#### [Available records]
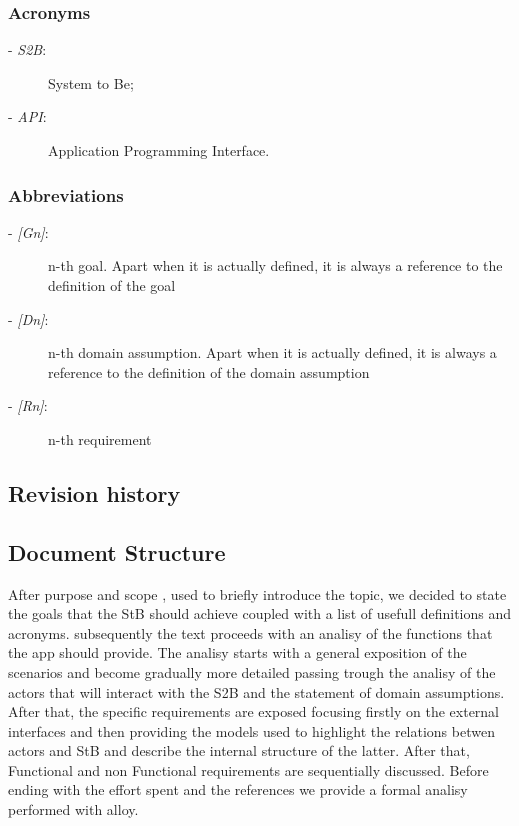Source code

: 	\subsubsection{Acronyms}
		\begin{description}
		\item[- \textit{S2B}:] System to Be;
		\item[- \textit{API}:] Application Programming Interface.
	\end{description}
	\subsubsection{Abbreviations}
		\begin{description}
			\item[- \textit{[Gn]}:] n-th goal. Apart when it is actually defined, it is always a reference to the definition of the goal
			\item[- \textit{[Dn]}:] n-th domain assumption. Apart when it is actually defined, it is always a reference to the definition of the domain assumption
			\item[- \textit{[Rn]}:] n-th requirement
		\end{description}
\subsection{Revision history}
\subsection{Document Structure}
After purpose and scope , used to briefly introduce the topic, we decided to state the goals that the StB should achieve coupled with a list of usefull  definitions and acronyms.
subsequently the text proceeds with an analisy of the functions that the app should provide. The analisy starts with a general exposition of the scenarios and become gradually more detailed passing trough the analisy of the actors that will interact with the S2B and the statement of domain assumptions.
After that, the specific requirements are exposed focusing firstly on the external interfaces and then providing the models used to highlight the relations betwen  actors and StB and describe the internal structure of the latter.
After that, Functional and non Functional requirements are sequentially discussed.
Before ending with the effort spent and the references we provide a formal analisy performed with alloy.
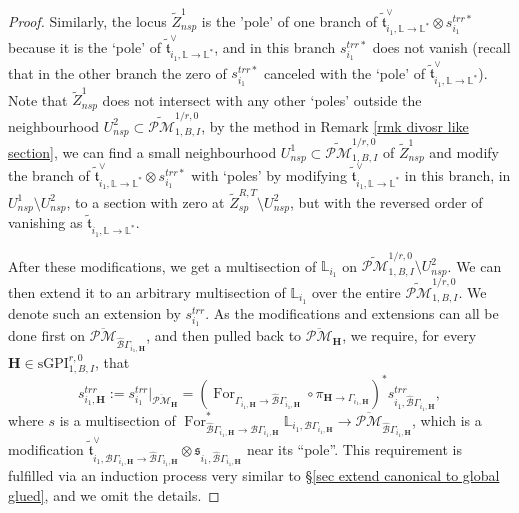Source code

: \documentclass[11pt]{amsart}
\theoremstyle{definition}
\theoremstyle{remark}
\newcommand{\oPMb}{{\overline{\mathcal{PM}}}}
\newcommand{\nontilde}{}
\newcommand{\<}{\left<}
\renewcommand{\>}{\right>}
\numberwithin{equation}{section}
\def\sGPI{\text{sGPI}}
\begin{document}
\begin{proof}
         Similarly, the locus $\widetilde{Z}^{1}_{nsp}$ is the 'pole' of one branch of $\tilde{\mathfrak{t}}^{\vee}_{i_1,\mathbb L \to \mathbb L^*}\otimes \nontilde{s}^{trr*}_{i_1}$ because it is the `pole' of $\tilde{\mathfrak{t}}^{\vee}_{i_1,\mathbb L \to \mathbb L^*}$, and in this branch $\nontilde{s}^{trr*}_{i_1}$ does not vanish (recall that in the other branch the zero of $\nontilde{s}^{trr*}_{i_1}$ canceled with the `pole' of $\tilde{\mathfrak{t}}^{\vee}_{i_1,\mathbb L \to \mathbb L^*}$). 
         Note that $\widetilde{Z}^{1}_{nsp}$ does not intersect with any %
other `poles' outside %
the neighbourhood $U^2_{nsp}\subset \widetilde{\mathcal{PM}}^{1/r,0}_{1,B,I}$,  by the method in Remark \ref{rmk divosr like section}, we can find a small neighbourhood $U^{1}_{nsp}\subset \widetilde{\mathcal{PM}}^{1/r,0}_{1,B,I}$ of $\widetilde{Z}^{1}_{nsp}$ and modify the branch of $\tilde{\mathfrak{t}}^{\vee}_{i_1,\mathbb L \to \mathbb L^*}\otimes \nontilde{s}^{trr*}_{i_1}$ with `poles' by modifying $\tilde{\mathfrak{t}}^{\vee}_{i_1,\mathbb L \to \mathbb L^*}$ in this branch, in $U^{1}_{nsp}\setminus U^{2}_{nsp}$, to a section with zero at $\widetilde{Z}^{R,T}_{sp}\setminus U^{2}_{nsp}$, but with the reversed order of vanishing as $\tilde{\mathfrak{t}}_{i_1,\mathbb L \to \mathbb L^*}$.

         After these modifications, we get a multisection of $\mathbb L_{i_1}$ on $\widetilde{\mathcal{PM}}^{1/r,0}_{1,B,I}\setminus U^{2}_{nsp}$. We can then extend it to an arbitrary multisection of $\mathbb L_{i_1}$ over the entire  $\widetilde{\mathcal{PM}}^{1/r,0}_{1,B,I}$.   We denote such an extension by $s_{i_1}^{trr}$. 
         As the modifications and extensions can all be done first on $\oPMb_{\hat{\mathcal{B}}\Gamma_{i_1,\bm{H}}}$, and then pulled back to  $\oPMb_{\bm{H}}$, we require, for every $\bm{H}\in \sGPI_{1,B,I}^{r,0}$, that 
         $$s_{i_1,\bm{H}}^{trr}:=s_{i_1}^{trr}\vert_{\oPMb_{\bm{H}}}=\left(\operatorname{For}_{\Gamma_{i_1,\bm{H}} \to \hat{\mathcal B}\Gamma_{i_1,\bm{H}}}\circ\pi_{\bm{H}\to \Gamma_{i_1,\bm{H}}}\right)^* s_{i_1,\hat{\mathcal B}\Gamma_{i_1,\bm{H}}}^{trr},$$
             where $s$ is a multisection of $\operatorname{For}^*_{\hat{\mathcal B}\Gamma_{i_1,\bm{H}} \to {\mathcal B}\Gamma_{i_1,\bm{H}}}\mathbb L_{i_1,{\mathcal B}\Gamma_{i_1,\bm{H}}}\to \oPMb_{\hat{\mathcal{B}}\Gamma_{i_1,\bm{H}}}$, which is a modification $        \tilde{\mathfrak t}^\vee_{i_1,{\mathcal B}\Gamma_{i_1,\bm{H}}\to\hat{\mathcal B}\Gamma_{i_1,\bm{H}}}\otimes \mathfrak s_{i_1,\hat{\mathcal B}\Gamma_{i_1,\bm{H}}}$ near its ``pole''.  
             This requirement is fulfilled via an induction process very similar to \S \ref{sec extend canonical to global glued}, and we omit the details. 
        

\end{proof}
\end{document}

--

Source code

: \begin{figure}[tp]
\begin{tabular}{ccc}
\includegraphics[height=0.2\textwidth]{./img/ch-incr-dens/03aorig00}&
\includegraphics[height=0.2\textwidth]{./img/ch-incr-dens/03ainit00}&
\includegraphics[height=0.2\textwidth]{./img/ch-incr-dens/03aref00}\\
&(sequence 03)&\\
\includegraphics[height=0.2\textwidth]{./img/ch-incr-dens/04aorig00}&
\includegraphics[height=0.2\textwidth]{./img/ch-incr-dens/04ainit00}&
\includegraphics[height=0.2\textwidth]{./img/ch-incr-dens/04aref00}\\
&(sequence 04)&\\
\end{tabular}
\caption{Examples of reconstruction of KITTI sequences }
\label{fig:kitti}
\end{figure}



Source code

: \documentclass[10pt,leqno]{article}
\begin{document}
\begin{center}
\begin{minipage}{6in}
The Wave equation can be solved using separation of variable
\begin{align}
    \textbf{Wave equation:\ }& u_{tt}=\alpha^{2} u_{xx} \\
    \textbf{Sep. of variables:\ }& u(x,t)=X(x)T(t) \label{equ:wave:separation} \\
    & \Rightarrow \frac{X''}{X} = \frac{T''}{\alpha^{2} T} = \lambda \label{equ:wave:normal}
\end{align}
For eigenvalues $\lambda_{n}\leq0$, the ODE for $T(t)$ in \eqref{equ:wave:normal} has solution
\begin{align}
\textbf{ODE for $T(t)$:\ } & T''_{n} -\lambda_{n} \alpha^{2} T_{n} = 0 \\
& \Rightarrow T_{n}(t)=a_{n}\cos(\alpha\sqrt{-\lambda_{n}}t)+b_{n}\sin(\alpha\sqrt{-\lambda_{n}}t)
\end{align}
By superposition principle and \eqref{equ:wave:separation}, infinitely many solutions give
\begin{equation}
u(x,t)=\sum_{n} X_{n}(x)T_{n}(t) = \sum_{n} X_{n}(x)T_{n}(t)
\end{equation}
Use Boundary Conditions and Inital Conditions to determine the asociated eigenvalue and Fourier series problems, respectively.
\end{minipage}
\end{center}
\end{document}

#### [Problem to work on]
For the string "textit", find every line of the material that contains it, and copy each one.

#### [Task output]
		\item[- \textit{S2B}:] System to Be;
		\item[- \textit{API}:] Application Programming Interface.
			\item[- \textit{[Gn]}:] n-th goal. Apart when it is actually defined, it is always a reference to the definition of the goal
			\item[- \textit{[Dn]}:] n-th domain assumption. Apart when it is actually defined, it is always a reference to the definition of the domain assumption
			\item[- \textit{[Rn]}:] n-th requirement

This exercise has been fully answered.